►
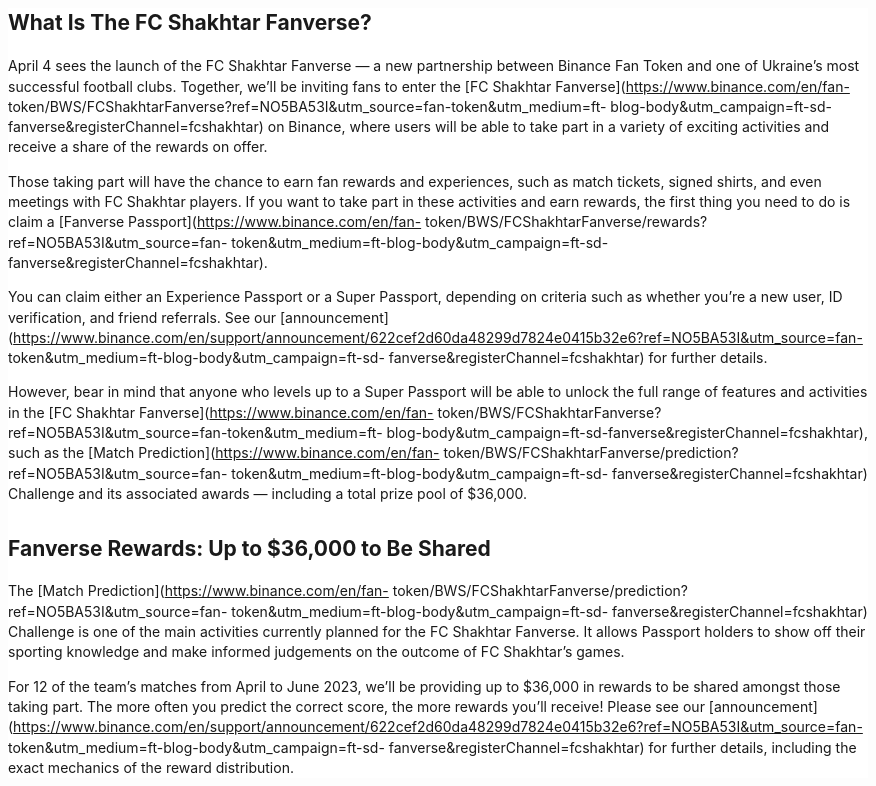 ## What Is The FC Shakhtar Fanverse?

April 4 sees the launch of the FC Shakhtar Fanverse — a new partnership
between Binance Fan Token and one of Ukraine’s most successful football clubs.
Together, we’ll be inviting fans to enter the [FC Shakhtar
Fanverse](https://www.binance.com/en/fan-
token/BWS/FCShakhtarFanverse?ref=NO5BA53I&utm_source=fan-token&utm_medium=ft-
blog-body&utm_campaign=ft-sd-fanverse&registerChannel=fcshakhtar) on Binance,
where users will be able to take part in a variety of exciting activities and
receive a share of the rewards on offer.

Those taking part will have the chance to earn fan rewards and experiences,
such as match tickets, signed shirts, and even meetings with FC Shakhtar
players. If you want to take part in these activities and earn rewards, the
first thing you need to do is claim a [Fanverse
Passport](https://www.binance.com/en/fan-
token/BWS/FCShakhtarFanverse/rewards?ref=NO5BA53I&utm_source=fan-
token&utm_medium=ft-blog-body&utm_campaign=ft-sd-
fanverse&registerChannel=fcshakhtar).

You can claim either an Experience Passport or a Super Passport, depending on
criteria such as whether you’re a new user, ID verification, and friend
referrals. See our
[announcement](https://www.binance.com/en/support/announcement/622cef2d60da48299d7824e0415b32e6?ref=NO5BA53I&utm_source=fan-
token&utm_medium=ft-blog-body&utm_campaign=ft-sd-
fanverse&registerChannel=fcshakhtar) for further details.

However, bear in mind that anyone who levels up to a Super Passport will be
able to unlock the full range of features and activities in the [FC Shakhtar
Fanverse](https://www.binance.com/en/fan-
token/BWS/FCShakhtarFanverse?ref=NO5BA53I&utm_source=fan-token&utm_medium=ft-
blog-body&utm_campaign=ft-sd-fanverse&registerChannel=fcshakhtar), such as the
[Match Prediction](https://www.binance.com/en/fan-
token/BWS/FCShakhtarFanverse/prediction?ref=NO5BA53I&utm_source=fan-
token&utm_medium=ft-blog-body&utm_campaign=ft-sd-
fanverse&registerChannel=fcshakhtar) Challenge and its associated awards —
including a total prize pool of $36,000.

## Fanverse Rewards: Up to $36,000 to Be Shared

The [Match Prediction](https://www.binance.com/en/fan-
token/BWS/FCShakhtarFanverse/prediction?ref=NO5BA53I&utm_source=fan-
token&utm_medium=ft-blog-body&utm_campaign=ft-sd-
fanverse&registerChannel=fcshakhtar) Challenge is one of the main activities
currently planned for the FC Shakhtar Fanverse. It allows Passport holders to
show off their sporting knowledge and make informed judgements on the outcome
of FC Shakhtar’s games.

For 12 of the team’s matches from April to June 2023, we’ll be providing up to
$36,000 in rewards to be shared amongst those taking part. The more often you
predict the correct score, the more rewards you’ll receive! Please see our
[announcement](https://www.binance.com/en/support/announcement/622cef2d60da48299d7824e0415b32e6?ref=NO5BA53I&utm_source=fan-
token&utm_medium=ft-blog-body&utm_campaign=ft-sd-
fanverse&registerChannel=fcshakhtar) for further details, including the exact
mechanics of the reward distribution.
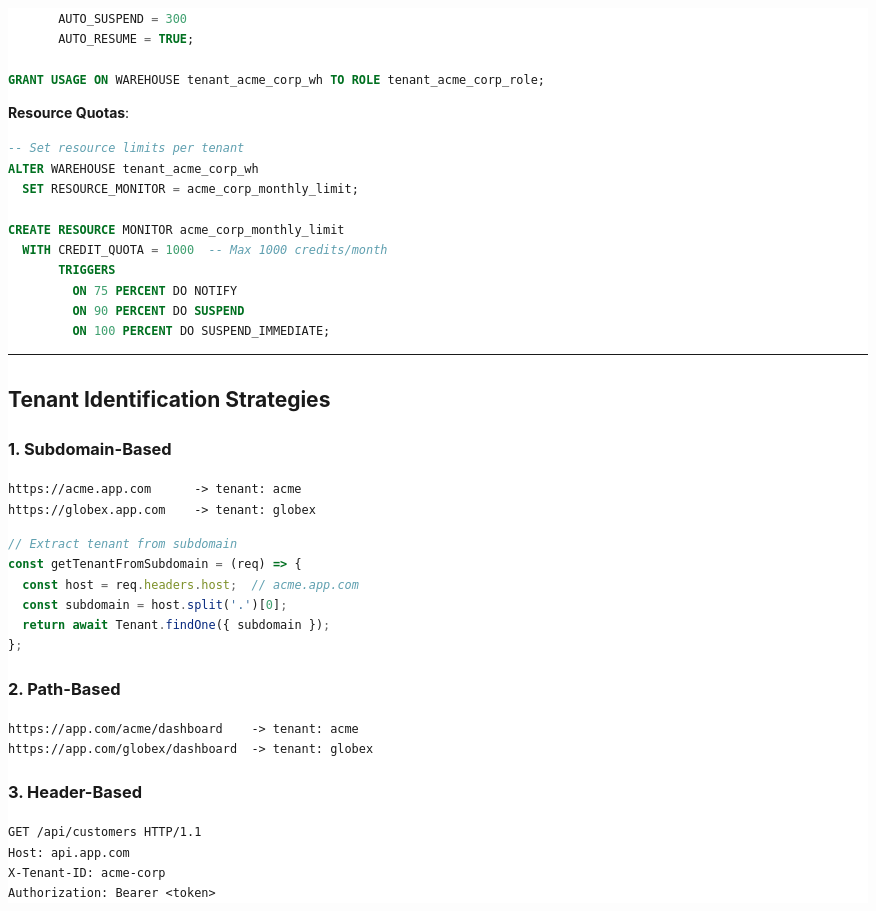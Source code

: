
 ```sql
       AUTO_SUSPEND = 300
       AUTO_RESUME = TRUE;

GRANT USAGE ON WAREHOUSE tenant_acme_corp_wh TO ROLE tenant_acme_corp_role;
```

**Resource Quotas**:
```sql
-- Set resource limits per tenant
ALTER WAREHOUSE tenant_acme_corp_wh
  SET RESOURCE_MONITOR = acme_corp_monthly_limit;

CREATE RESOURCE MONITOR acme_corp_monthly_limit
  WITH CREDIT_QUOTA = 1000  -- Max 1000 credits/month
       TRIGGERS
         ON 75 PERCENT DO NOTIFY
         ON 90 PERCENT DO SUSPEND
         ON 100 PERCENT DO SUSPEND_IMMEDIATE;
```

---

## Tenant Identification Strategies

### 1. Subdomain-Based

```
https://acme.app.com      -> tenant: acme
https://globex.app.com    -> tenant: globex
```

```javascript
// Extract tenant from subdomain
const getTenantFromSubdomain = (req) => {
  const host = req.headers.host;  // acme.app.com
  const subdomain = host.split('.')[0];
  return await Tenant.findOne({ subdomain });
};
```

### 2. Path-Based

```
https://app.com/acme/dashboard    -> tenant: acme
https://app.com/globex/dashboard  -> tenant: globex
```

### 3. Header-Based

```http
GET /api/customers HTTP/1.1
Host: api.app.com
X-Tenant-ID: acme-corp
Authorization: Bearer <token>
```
◄
■ YOUR OBJECTIVE ■
Locate the string "const" in the listing above and copy every line where it occurs.

■ SOLUTION ■
const getTenantFromSubdomain = (req) => {
  const host = req.headers.host;  // acme.app.com
  const subdomain = host.split('.')[0];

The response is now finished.